Waivers are expensive, time-consuming projects which require significant federal oversight but also carry the potential to enable tremendous, positive reform if implemented correctly, such as the aforementioned pharmacy waiver.
At first glance, it appears as though there is some redundancy regarding the coverage of non-medical services and a social determinants of health waiver. We have conducted research which suggests that issues of transportation, food insecurity, housing, trauma and education all have an impact on Medicaid spending and enrollment in the Medicaid program. In this way, the provisions are savvy policy concepts which should be explored in and outside of waivers.
The social determinant waiver language currently is open and should remain flexible for the Ohio Department of Medicaid to seek something with the Centers for Medicare and Medicaid Services (CMS). Any proposal, however, should mandate that there is continuity between community-based providers and the traditional medical system. Simply put, while a hospital may be better able to manage someone’s diabetes if housing is secure, the hospital is not a housing provider and neither is the insurer which manages benefits. Rather, providers who work in housing should be meaningfully connected to those systems in ways that are useful for the person receiving services and financially viable for the housing provider. It is also important to remember, however, that Medicaid cannot pay for non-medical services.
Given the reimbursement restrictions of Medicaid, the budget should invest resources in non-Medicaid programs which expand safe, affordable housing, increase funding for public transit, decrease food insecurity and promote the use of screening tools which can address medically-derived toxic stress. These policies will financially benefit the Ohio Medicaid program, decrease dependence of its beneficiaries and improve outcomes.
Legally, provisions around the value-based arrangements in managed care must be achievable. We are encouraged, then, that the policy concepts that deal with managed care allow for some flexibility for the Ohio Department of Medicaid in contracting and focusing on value.
We are supportive of the provisions which require more of MCOs in regards to rates beyond tying fee-for-service (FFS) into risk. The language should ensure that this provision be constructed in a way that complies with federal standards around network adequacy and actuarial soundness. We are also supportive of the provisions around the employment connection incentive program. The state should ensure there is continuity between JobsOhio data regarding available jobs and the managed care organizations. Enrollment in such a program by a Medicaid expansion beneficiary should qualify for an exemption to Ohio’s pending 1115 work requirement waiver.
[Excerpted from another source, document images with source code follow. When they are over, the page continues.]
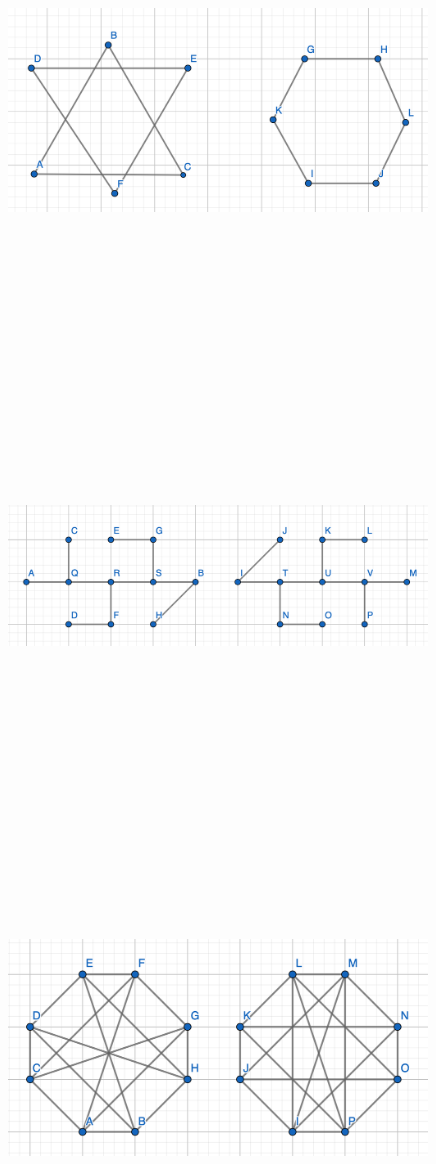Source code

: \documentclass[12pt]{exam}
\begin{document}
\begin{solution} 
    \begin{qparts}
        \item ~\\ \includegraphics[width=30em]{isomorphism 1.png}
        ~\\~\\~\\~\\~\\~\\~\\~\\~\\~\\~\\~\\~\\~\\
        \item ~\\ \includegraphics[width=30em]{isomorphism 4.png}
        ~\\~\\~\\~\\~\\~\\~\\~\\~\\~\\~\\~\\~\\~\\
        \item ~\\ \includegraphics[width=30em]{isomorphism 5.png}

\end{qparts}
\end{solution}
\end{document}
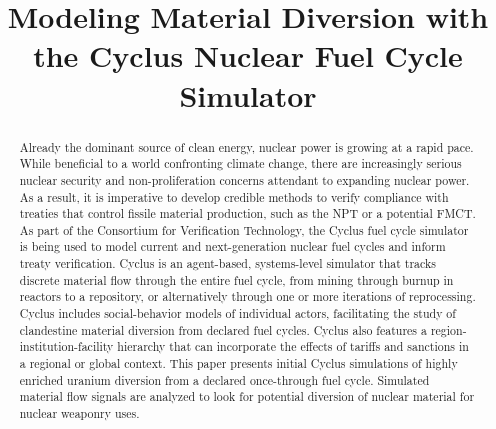 \documentclass[12pt]{paper}
\begin{document}
\title{Modeling Material Diversion with the Cyclus Nuclear Fuel Cycle Simulator
}


\date{}


\maketitle



\begin{abstract}

  Already the dominant source of clean energy, nuclear power is growing at a
  rapid pace.  While beneficial to a world confronting climate change, there
  are increasingly serious nuclear security and non-proliferation concerns
  attendant to expanding nuclear power. As a result, it is imperative to develop
  credible methods to verify compliance with treaties that control fissile
  material production, such as the \gls{NPT} or a potential
  \gls{FMCT}. As part of the Consortium for Verification
  Technology, the Cyclus fuel cycle simulator is being used to model current
  and next-generation nuclear fuel cycles and inform treaty verification. Cyclus
  is an agent-based, systems-level simulator that tracks discrete material flow
  through the entire fuel cycle, from mining through burnup in reactors to a
  repository, or alternatively through one or more iterations of reprocessing.
  Cyclus includes social-behavior models of individual actors, facilitating the
  study of clandestine material diversion from declared fuel cycles.  Cyclus
  also features a region-institution-facility hierarchy that can incorporate the
  effects of tariffs and sanctions in a regional or global context.  This paper
  presents initial Cyclus simulations of highly enriched uranium diversion from
  a declared once-through fuel cycle.  Simulated material flow signals are
  analyzed to look for potential diversion of nuclear material for nuclear
  weaponry uses.


\end{abstract}











%
\end{document}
There is also a provision that allows hospitals to band together to offer an insurance product as an MCO. This allows for new market entrants into Ohio’s managed care landscape and could lead to lower prices and better efficiency. With that said, these arrangements should be subject to the same transparency and medical loss ratio standards as other managed care organizations and very strong price and access controls should be in place. This provision should allow for third party administrators to be involved in these products to assist in the adjudication of claims and a preference should be given to arrangements which are designed to have full risk, global payments.
Thank you for the opportunity to weigh in on Sub HB 166. We remain committed to working with the General Assembly as members deliberate the budget.